Innocence
(Denmark/Israel/Finland/Iceland, 100 min.)
Dir. Guy Davidi
Programme: Special Presentations
In the past few years, the leading cause of death among Israeli Defense has not been military conflict, but suicide. That grim phenomenon looms over this poetic, polemical film by Israeli director, Guy Davidi, in an examination of his 75-year-old nation, which was founded on the principle that all men and women, except for ultra-Orthodox Jews and Arabs, are obliged to do military service.
Davidi is best known for his 2011 Oscar-nominated film, 5 Broken Cameras, co-directed with Palestinian Emad Burmat, which explores a Palestinian family’s experience in the struggle to resist the seizure of their West Bank land. His latest film, focuses on conflicts that are primarily psychological, as he weaves together the contradictory public and private narratives of people in contemporary Israel.
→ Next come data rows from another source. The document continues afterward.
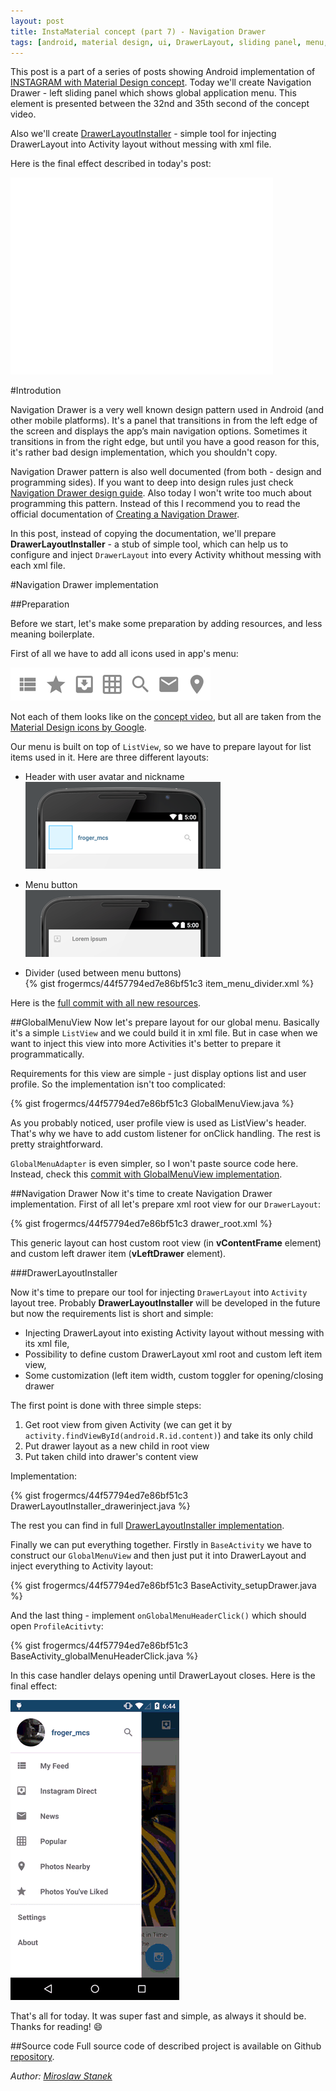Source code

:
 ```yaml
---
layout: post
title: InstaMaterial concept (part 7) - Navigation Drawer
tags: [android, material design, ui, DrawerLayout, sliding panel, menu, DrawerLayoutInstaller, Navigation Drawer]
---
```


This post is a part of a series of posts showing Android implementation of [INSTAGRAM with Material Design concept]. Today we'll create Navigation Drawer - left sliding panel which shows global application menu. This element is presented between the 32nd and 35th second of the concept video.

Also we'll create [DrawerLayoutInstaller] - simple tool for injecting DrawerLayout into Activity layout without messing with xml file.

<!-- more -->

Here is the final effect described in today's post:

<iframe width="420" height="315" src="//www.youtube.com/embed/rRYN1le1-ZM" frameborder="0" allowfullscreen></iframe>

#Introdution

Navigation Drawer is a very well known design pattern used in Android (and other mobile platforms). It's a panel that transitions in from the left edge of the screen and displays the app’s main navigation options. Sometimes it transitions in from the right edge, but until you have a good reason for this, it's rather bad design implementation, which you shouldn't copy.

Navigation Drawer pattern is also well documented (from both - design and programming sides). If you want to deep into design rules just check [Navigation Drawer design guide]. Also today I won't write too much about programming this pattern. Instead of this I recommend you to read the official documentation of [Creating a Navigation Drawer].

In this post, instead of copying the documentation, we'll prepare **DrawerLayoutInstaller** - a stub of simple tool, which can help us to configure and inject `DrawerLayout` into every Activity whithout messing with each xml file. 

#Navigation Drawer implementation

##Preparation

Before we start, let's make some preparation by adding resources, and less meaning boilerplate.

First of all we have to add all icons used in app's menu:

![New resources](/images/8/new-resources.png "New resources")

Not each of them looks like on the [concept video], but all are taken from the [Material Design icons by Google].

Our menu is built on top of `ListView`, so we have to prepare layout for list items used in it. Here are three different layouts:

* Header with user avatar and nickname  
![Menu header](/images/8/menu_header.png "Menu header")

* Menu button  
![Menu item](/images/8/menu_item.png "Menu item")

* Divider (used between menu buttons)  
{% gist frogermcs/44f57794ed7e86bf51c3 item_menu_divider.xml %}

Here is the [full commit with all new resources].

##GlobalMenuView
Now let's prepare layout for our global menu. Basically it's a simple `ListView` and we could build it in xml file. But in case when we want to inject this view into more Activities it's better to prepare it programmatically.

Requirements for this view are simple - just display options list and user profile. So the implementation isn't too complicated:

{% gist frogermcs/44f57794ed7e86bf51c3 GlobalMenuView.java %}

As you probably noticed, user profile view is used as ListView's header. That's why we have to add custom listener for onClick handling. The rest is pretty straightforward.

`GlobalMenuAdapter` is even simpler, so I won't paste source code here. Instead, check this [commit with GlobalMenuView implementation].

##Navigation Drawer
Now it's time to create Navigation Drawer implementation. First of all let's prepare xml root view for our `DrawerLayout`:

{% gist frogermcs/44f57794ed7e86bf51c3 drawer_root.xml %}

This generic layout can host custom root view (in **vContentFrame** element) and custom left drawer item (**vLeftDrawer** element).

###DrawerLayoutInstaller

Now it's time to prepare our tool for injecting `DrawerLayout` into `Activity` layout tree. Probably **DrawerLayoutInstaller** will be developed in the future but now the requirements list is short and simple:

* Injecting DrawerLayout into existing Activity layout without messing with its xml file,
* Possibility to define custom DrawerLayout xml root and custom left item view,
* Some customization (left item width, custom toggler for opening/closing drawer

The first point is done with three simple steps:

1. Get root view from given Activity (we can get it by `activity.findViewById(android.R.id.content)`) and take its only child
2. Put drawer layout as a new child in root view
3. Put taken child into drawer's content view

Implementation:

{% gist frogermcs/44f57794ed7e86bf51c3 DrawerLayoutInstaller_drawerinject.java %}

The rest you can find in full [DrawerLayoutInstaller implementation].

Finally we can put everything together. Firstly in `BaseActivity` we have to construct our `GlobalMenuView` and then just put it into DrawerLayout and inject everything to Activity layout:

{% gist frogermcs/44f57794ed7e86bf51c3 BaseActivity_setupDrawer.java %}

And the last thing - implement `onGlobalMenuHeaderClick()` which should open `ProfileAcitivty`:

{% gist frogermcs/44f57794ed7e86bf51c3 BaseActivity_globalMenuHeaderClick.java %}

In this case handler delays opening until DrawerLayout closes. Here is the final effect:

![Navigation Drawer](/images/8/navigation_drawer.gif "Navigation Drawer")

That's all for today. It was super fast and simple, as always it should be. Thanks for reading! 😄

##Source code
Full source code of described project is available on Github [repository].

*Author: [Miroslaw Stanek]*

[INSTAGRAM with Material Design concept]:https://www.youtube.com/watch?v=ojwdmgmdR_Q
[concept video]:https://www.youtube.com/watch?v=ojwdmgmdR_Q
[Navigation Drawer design guide]:https://developer.android.com/design/patterns/navigation-drawer.html
[Creating a Navigation Drawer]:https://developer.android.com/training/implementing-navigation/nav-drawer.html
[Material Design icons by Google]:https://github.com/google/material-design-icons
[full commit with all new resources]:https://github.com/frogermcs/InstaMaterial/commit/4f42f9693fb74839261dd26759f15b04d0034073
[commit with GlobalMenuView implementation]:https://github.com/frogermcs/InstaMaterial/commit/cfb4ee819fea9fad852a2eeda671b15ccac6ade2
[DrawerLayoutInstaller]:https://github.com/frogermcs/DrawerLayoutInstaller
[DrawerLayoutInstaller implementation]:https://github.com/frogermcs/DrawerLayoutInstaller
[repository]:https://github.com/frogermcs/InstaMaterial
[Miroslaw Stanek]:http://about.me/froger_mcs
The public narrative is gleaned from military training and class-room footage, demonstrating the process of propaganda and nation-building, which is still shocking: a blind teen is in tears when she’s pushed to shoot on a high-school field trip. The private stories are from the intimate letters and journal entries read in voice-over by actors, along with childhood home videos of young men and women who died in service, some who took their own lives.
Though Innocence offers no sociological data (are Israeli soldiers objectively more alienated than other comparable groups?), Davidi makes the case that there’s a tragic distortion in Israeli society with a culture that, in aiming to celebrate strength and preparedness, nurtures fear, aggression and suffocating conformity. The foundational idea of a citizen-army shapes the education system, as students from a young age are taught about the horrors of the Holocaust, taught to sing patriotic songs and participate in art classes, drawing soldiers in army green. Field trips are to military bases and involve climbing over tanks and touching M-16s. 16-year-olds have their first recruitment tests, and tearful parents say goodbye to their 18-year-olds, who head off to military bases.
As Davidi has acknowledged in interviews, he sought out examples of young soldiers who died after facing a crisis directly relating to the military. Through their writings and videos, we meet them before they reached they lost their innocence: Doron, a feisty adolescent girl, made a written list of all the things she wanted to accomplish before enlisting (smoke weed, grow dreadlocks, meet David Bowie). After experiencing military life, she bluntly wrote, “I’d rather commit suicide than feel like I belong.”
The longest section is devoted to Halil, who, as a leader at 16, in 2011, forged a youth movement pressuring the government to free imprisoned a kidnapped Israeli soldier, Gilad Shalit. Halil enlisted with a hope of “changing the system from within” but instead fell into despair. His mother tells the director, “He couldn’t be in a place where he created evil in the world and he couldn’t see another way where he could have a clear conscience.”
As an impassioned, partisan film, Innocence will likely do little to alter entrenched views about Israel, but it serves as a yet another reminder that, at this point its history, the country faces greater threats from within than from outside its borders.